Back on the streets of downtown ATX, the second day of South By Southwest Music offered a couple of marquis events happening off the beaten path. There's a lot more to SXSW than even the neverending list of officially scheduled events would imply, and this year, the unofficial bookings are bigger than ever.
First up, we stopped by Fader magazine's annual off-the-grid SXSW installation, the Fader Fort—always a favorite among SXSW regulars. Sponsored by the Italian automaker Fiat, this year the Fort features 4 days of shows from artists like Oh Land, Raphael Saadiq, Lil B and Killer Mike. But even better than the shows themselves are the amenities. Fort '11 is truly over-the-top, boasting a complimentary wi-fi lounge, cocktails, ping-pong, Roberta's pizza apparently flown in from Bushwick, Brooklyn and even a built- in barbershop-- all in little more than a converted field. We would have loved to get our ears lowered, but we had to dine and dash to get ready for another massive unofficial gathering: the MTVU Woodie Awards.

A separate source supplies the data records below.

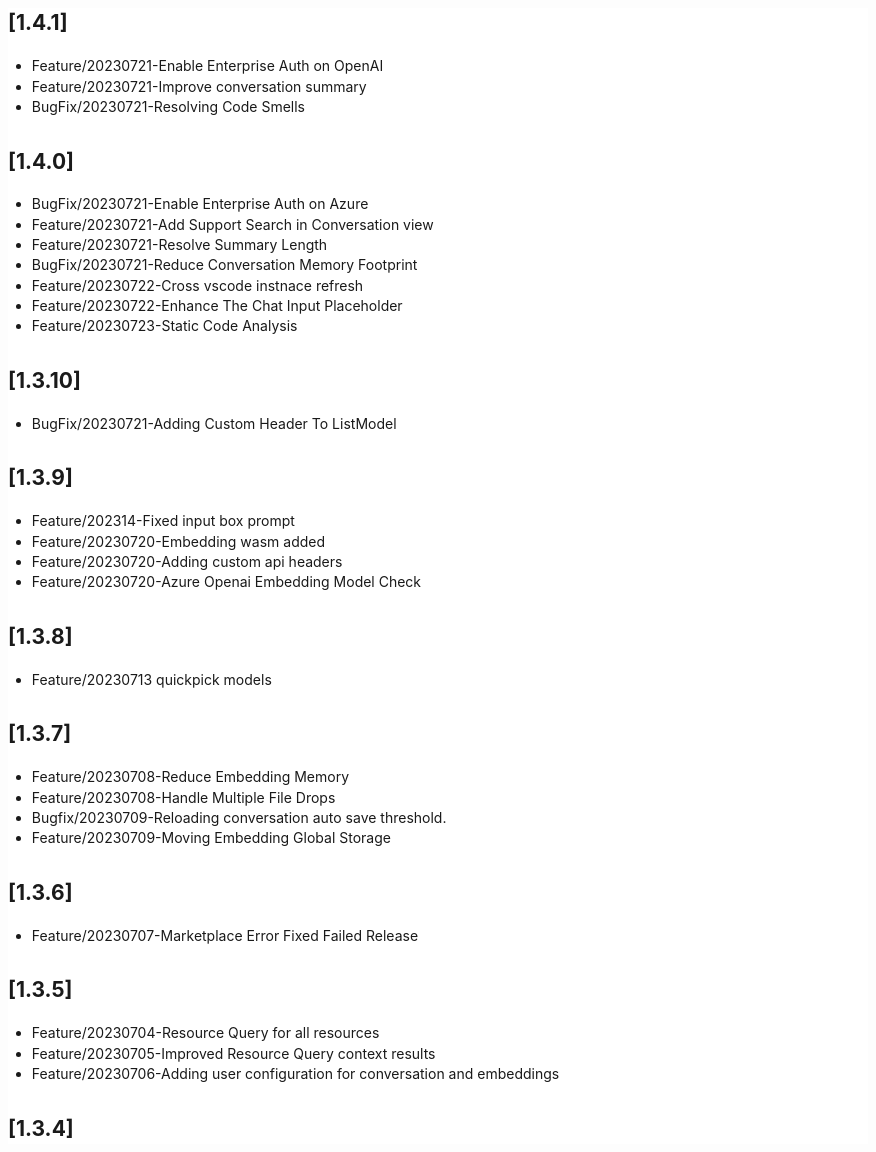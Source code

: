 ## [1.4.1]

- Feature/20230721-Enable Enterprise Auth on OpenAI
- Feature/20230721-Improve conversation summary
- BugFix/20230721-Resolving Code Smells

## [1.4.0]

- BugFix/20230721-Enable Enterprise Auth on Azure
- Feature/20230721-Add Support Search in Conversation view
- Feature/20230721-Resolve Summary Length
- BugFix/20230721-Reduce Conversation Memory Footprint
- Feature/20230722-Cross vscode instnace refresh
- Feature/20230722-Enhance The Chat Input Placeholder
- Feature/20230723-Static Code Analysis

## [1.3.10]

- BugFix/20230721-Adding Custom Header To ListModel

## [1.3.9]

- Feature/202314-Fixed input box prompt
- Feature/20230720-Embedding wasm added
- Feature/20230720-Adding custom api headers
- Feature/20230720-Azure Openai Embedding Model Check

## [1.3.8]

- Feature/20230713 quickpick models

## [1.3.7]

- Feature/20230708-Reduce Embedding Memory
- Feature/20230708-Handle Multiple File Drops
- Bugfix/20230709-Reloading conversation auto save threshold.
- Feature/20230709-Moving Embedding Global Storage

## [1.3.6]

- Feature/20230707-Marketplace Error Fixed Failed Release

## [1.3.5]

- Feature/20230704-Resource Query for all resources
- Feature/20230705-Improved Resource Query context results
- Feature/20230706-Adding user configuration for conversation and embeddings

## [1.3.4]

For the first time, the annual award show honoring artists favored by the college music scene came to Austin and was broadcast live from South By. It also marked the first big hosting gig for Donald Glover of NBC's Community and the rap side-project, Childish Gambino. From the floor of the Austin Music Hall, the up-and-comer seemed a little nervous, rushing and flubbing the delivery of some of his scripted lines. A canned "freestyle" at the top of the show didn't fair much better.
The big winner of the night, which honored buzzy pop bands like Two Door Cinema Club and Matt & Kim, was the increasingly famous Wiz Khalifa, who took home the Woodie of the Year for his song "Black and Yellow." Khalifa's girlfriend, the Internet crush Amber Rose could be seen beaming from the balcony in large sunglasses and a form-fitting black and white dress.
Odd Future closed out the set performing Tyler the Creator's viral hit "Yonkers." Likely in light of the group's suddenly sky-high profile, the performance aimed for bigger theatrics, incorporating a dancing little person and people in giant animal costumes before capping things off by having over-sized faux security guards carry the members off stage. In comparison with some of the crew's truly rancorous live shows, the performance seemed forced and a little corny.
We hadn't had our fill of hip-hop, so we headed over to the Mohawk bar and lounge for the Anticon Records showcase. One of our "Artists to Watch," Big K.R.I.T. took the stage right when we arrived and launched into a full throated version of "Return of 4 Eva." He invited frequent collaborators Curren$y and Smoke DZA on stage for their songs as he performed a series of hits from his breakout 2010 street album, Krit Wuz Here. By the end of the show, things got real country. K.R.I.T. jumped into the crowd and the Texas audience enveloped him for a bow-throwing performance of his southern anthem "Country Shit."
Last up was Cyhi Da Prynce, who took a more focused and minimal approach to his set. The G.O.O.D. Music signee stood virtually alone on the stage, with no hypeman and a DJ positioned in back. He got the crowd on his side by running through a few of his tracks from the infamous "G.O.O.D. Friday" sessions and then transitioned into some solo joints from his latest mixtape Royal Flush. We couldn't tell if Cyhi's signature raspy voice seemed more scratchy in person, or if the small hours had begun to affect his vocal chords-- it was 2 am by this point. We lumbered out of the venue and headed back to the hotel room. Time to rest up for Day 3.